Redundant Array Of Inexpensive Disks (RAID) - Technical Paper - Page 2

RAID 3 implements byte level striping with parity. It requires a minimum of 3 disks to be implemented. Data to be written is divided into stripes and stripe parity is calculated for every write operation. The stripe parity is stored on a separate parity disk. Provides fault tolerance and disk usage is better than that of mirroring. Controller design is quite complex. Write operations are slow as there are overheads of parity calculation and writing parity to a separate disk. Read operations are faster as compared to write.

3.4. RAID LEVEL 4:

Fig: Striping with Block Level Parity

RAID 4 implements block level striping with parity. It requires a minimum of 3 disks to be implemented. Each entire block is written onto a data disk. Parity calculation for same rank blocks is generated during write operation and recorded on the separate parity disk. If one of the data drives in array fails, the parity information can be used to reconstruct all data. However if more than one disks fail, whole of the data is lost. RAID 4 can sustain only one disk failure at a time. The Controller design is quite complex. Read operations are same as that if single disk system but sequential writes are slow and random write operations are slower. Since the parity information has to be calculated every time and updated during writes, the parity disk becomes a bottleneck. It is difficult to rebuild data in case of a disk failure.

3.5. RAID LEVEL 5:

Fig: Distributed Parity

RAID 5 is the most useful RAID mode when a larger number of physical disks are combined, and redundant information in terms of parity is still maintained. To implement RAID-5 a minimum of 3 disks are required. The difference between RAID-5 and RAID-4 is that the parity information is distributed evenly in the drives, thus avoiding the bottleneck problem in RAID-4. RAID-5 also can sustain maximum one disk failure at a time. Reading is similar to RAID 0 but writes can be expensive. Writing to disk array requires reading of whole row, calculating parity and then rewriting data which makes the writing a bit slow. The drawbacks of RAID-5 are that the controller design is very complex and rebuilding data in case of disk failure is difficult if compared to RAID level 1.

3.6. RAID LEVEL 6:

Fig: Distributed Dual Parity

RAID-6 is an extension of RAID-5 to provide additional fault tolerance by using dual distributed parity schemes. Dual parity scheme helps survive two disk failures at a time without data loss. Two parities are calculated through two independent parity schemes or functions and distributed evenly through the participating drives. It is a perfect solution for mission critical applications. Read performances are same as that in RAID-5 but writes are slow due to dual parity calculation overhead. Disk usage is less as compared to RAID-5 as more space is required to store two parities.

3.7 Other RAID Levels:

In order to improve performance multiple RAID level can be combined, for example RAID-10 is implemented by combining RAID-1 and RAID-0. Similarly RAID-50 can be implemented using RAID-5 and RAID-0.

4. RAID Limitations

In spite of large array of features that RAID provides, it has some limitations too. There is always a limit to the fault tolerance that RAID system can provide. RAID 0-5 can afford 1 disk failure at a time where as RAID 6 can sustain up to 2. Using multiple RAID levels can increase this to say 3 disks or more, but there is still a limit to it. Simply implementation of RAID doesn't guarantee total data security. There are chances that even the RAID controller fails. Some times an extra RAID controller is also employed, so that system continues to work in case of controller failure (called duplexing). This increase the hardware cost involved in setting up RAID.

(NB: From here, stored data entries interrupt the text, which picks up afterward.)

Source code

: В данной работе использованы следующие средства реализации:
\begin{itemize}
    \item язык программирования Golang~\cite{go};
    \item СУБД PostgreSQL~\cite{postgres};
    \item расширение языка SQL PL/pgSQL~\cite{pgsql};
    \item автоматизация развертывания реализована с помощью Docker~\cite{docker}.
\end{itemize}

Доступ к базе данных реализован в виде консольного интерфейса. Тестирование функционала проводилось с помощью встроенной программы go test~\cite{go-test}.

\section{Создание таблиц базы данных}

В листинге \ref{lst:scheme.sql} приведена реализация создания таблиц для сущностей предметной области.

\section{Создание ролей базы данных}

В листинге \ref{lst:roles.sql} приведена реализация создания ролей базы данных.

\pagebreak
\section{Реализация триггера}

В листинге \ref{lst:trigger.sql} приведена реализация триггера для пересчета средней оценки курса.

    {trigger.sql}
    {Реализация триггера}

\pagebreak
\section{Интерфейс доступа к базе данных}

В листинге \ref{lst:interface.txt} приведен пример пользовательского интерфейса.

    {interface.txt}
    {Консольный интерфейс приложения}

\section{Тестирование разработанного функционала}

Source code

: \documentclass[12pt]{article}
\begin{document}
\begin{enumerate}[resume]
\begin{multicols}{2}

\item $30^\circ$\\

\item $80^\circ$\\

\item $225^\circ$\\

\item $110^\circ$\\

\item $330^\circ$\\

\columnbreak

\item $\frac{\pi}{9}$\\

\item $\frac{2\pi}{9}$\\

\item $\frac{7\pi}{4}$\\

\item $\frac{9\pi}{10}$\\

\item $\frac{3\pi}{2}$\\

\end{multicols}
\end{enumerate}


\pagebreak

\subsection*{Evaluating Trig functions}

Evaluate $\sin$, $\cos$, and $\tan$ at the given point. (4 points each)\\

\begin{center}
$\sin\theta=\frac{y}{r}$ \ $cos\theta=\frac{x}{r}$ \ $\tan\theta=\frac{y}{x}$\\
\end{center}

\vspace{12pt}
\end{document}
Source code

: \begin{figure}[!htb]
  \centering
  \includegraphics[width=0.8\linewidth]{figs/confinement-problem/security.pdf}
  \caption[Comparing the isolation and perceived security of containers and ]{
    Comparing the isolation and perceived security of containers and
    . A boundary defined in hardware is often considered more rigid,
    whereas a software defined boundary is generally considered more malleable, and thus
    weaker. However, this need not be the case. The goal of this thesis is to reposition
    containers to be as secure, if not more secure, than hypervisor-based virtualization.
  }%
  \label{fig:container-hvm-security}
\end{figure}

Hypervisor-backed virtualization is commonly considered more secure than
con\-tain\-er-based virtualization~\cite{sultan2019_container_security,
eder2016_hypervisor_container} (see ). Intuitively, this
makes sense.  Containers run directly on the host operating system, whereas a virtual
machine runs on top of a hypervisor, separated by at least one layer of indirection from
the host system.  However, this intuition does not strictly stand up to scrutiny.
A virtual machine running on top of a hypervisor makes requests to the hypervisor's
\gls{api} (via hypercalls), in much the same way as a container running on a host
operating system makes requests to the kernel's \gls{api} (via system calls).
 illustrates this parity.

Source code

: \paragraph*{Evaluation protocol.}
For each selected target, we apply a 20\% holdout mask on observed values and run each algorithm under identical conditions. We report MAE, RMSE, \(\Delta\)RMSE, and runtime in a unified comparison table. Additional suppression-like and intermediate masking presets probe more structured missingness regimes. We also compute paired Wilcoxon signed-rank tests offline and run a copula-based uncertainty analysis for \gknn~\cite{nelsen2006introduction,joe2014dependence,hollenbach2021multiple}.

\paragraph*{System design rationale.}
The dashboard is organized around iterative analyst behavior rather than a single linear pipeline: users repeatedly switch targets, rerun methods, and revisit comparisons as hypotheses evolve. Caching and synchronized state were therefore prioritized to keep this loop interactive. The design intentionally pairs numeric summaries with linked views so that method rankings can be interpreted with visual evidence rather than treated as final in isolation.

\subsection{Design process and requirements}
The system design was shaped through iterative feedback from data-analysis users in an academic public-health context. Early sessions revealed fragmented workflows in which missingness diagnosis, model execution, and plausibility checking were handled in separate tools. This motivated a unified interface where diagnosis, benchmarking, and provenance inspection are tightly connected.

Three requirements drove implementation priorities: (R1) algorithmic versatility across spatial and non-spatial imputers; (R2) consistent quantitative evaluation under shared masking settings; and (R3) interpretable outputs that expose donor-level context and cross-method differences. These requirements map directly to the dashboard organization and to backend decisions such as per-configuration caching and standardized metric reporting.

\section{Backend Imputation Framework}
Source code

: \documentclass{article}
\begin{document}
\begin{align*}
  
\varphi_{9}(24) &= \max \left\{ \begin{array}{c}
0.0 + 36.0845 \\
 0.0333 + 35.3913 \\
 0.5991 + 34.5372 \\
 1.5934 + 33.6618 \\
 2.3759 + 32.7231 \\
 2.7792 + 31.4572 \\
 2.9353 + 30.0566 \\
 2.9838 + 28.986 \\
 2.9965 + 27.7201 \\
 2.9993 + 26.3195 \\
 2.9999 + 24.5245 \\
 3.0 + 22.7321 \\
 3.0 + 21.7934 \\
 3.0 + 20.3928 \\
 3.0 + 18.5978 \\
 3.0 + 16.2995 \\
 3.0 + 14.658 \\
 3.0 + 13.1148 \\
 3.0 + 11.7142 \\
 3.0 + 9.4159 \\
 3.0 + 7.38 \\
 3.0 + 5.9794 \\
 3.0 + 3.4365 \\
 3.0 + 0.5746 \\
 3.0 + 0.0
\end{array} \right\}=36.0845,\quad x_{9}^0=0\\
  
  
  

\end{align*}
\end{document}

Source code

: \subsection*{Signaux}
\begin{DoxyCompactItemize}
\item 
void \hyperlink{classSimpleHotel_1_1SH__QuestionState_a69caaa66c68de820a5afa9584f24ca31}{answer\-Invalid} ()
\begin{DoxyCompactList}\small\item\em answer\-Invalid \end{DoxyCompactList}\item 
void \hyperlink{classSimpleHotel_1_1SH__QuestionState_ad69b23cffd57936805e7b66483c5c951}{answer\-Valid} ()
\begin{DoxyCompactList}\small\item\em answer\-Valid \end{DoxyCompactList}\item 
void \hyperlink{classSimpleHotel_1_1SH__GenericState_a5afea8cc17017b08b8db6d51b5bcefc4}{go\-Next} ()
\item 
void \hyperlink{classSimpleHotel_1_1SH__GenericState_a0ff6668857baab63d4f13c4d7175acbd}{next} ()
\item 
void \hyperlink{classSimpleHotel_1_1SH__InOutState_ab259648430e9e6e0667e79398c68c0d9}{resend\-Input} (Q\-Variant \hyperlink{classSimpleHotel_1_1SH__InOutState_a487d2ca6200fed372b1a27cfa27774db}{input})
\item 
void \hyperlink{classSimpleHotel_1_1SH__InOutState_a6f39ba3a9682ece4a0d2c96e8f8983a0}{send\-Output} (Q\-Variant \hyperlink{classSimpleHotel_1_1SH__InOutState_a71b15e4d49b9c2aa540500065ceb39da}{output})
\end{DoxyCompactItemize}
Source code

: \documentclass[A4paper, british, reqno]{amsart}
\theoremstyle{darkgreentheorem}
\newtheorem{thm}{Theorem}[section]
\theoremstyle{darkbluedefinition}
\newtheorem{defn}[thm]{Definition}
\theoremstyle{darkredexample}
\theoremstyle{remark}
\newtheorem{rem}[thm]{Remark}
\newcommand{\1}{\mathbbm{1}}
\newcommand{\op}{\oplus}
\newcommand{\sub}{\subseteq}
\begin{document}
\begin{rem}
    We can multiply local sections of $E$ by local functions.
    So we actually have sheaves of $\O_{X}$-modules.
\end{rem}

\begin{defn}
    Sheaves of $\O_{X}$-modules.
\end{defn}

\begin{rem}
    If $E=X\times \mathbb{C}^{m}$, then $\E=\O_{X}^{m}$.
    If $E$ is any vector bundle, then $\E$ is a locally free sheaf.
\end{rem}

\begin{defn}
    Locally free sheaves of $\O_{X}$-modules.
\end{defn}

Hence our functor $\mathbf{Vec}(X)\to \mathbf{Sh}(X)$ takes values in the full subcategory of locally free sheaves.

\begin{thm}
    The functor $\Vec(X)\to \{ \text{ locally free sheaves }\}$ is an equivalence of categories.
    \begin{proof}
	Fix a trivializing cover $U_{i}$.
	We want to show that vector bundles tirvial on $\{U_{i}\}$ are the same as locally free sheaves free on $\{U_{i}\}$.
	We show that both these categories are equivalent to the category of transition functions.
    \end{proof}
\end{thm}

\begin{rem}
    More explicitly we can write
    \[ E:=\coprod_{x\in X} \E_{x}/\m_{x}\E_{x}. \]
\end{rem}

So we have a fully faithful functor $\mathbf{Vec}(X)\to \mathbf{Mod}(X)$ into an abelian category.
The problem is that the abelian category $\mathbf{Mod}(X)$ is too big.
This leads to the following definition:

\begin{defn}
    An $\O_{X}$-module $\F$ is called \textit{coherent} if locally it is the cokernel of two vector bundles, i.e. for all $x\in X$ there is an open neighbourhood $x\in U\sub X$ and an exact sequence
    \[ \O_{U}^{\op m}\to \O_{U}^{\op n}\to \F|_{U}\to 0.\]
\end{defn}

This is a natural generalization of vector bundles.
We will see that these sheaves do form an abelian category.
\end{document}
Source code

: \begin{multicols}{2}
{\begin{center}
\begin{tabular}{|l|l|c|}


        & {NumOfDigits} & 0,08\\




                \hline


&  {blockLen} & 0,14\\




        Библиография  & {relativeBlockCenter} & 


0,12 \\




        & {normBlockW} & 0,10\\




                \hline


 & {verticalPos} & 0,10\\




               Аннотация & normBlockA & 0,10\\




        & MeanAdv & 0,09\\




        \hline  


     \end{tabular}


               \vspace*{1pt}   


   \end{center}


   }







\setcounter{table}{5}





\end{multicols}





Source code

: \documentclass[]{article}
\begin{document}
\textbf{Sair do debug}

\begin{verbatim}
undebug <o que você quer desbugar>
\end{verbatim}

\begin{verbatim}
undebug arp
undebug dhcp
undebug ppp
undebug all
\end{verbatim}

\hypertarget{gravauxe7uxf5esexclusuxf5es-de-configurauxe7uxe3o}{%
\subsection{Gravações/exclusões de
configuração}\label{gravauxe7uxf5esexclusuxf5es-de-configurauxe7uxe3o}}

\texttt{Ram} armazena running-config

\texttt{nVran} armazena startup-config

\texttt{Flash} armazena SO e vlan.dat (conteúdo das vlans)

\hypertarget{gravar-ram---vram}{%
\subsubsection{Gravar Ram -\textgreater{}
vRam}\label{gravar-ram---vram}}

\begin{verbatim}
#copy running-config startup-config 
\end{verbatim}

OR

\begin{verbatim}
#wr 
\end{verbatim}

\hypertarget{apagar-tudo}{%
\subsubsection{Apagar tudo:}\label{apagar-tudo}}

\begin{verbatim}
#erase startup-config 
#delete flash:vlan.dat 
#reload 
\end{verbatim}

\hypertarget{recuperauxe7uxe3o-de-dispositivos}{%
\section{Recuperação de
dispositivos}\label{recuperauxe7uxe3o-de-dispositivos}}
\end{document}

Using RAID usually slows down the write operations on disks due to writing of redundant information.
If RAID 0 is employed which doesn't provide fault tolerance as there's no redundancy involved in it, the risk of data loss is always there. In case of disk failure (RAID 0), one can recover data only from the regular backups that were taken in the tapes.

5. Read and Write Performance

Now when we are clear with the key concepts in a RAID system we can analyze their Read and Write performances. The data is stored in disk arrays in different ways. If there is redundancy in data, which means it has to be written in more than one place or if parity is being calculated then data has to be written along with the parity in specific way. However when one has to read the data, he might not be interested in reading the redundant data at all. The read and write operations differ in every implementation. We discuss every solution one by one:

5.1 Mirroring:

The write operation in case of mirroring is bit slower than the read operation. The reason being every bit of data needs to be written twice in two disks, which makes the write operation a bit slow. In case of reading - the data can be read from a single disk without looking into the disk with duplicate information. The other drive can be utilizes to fulfill another read request. This makes read operation in RAID 1 better than reading from a single disk system.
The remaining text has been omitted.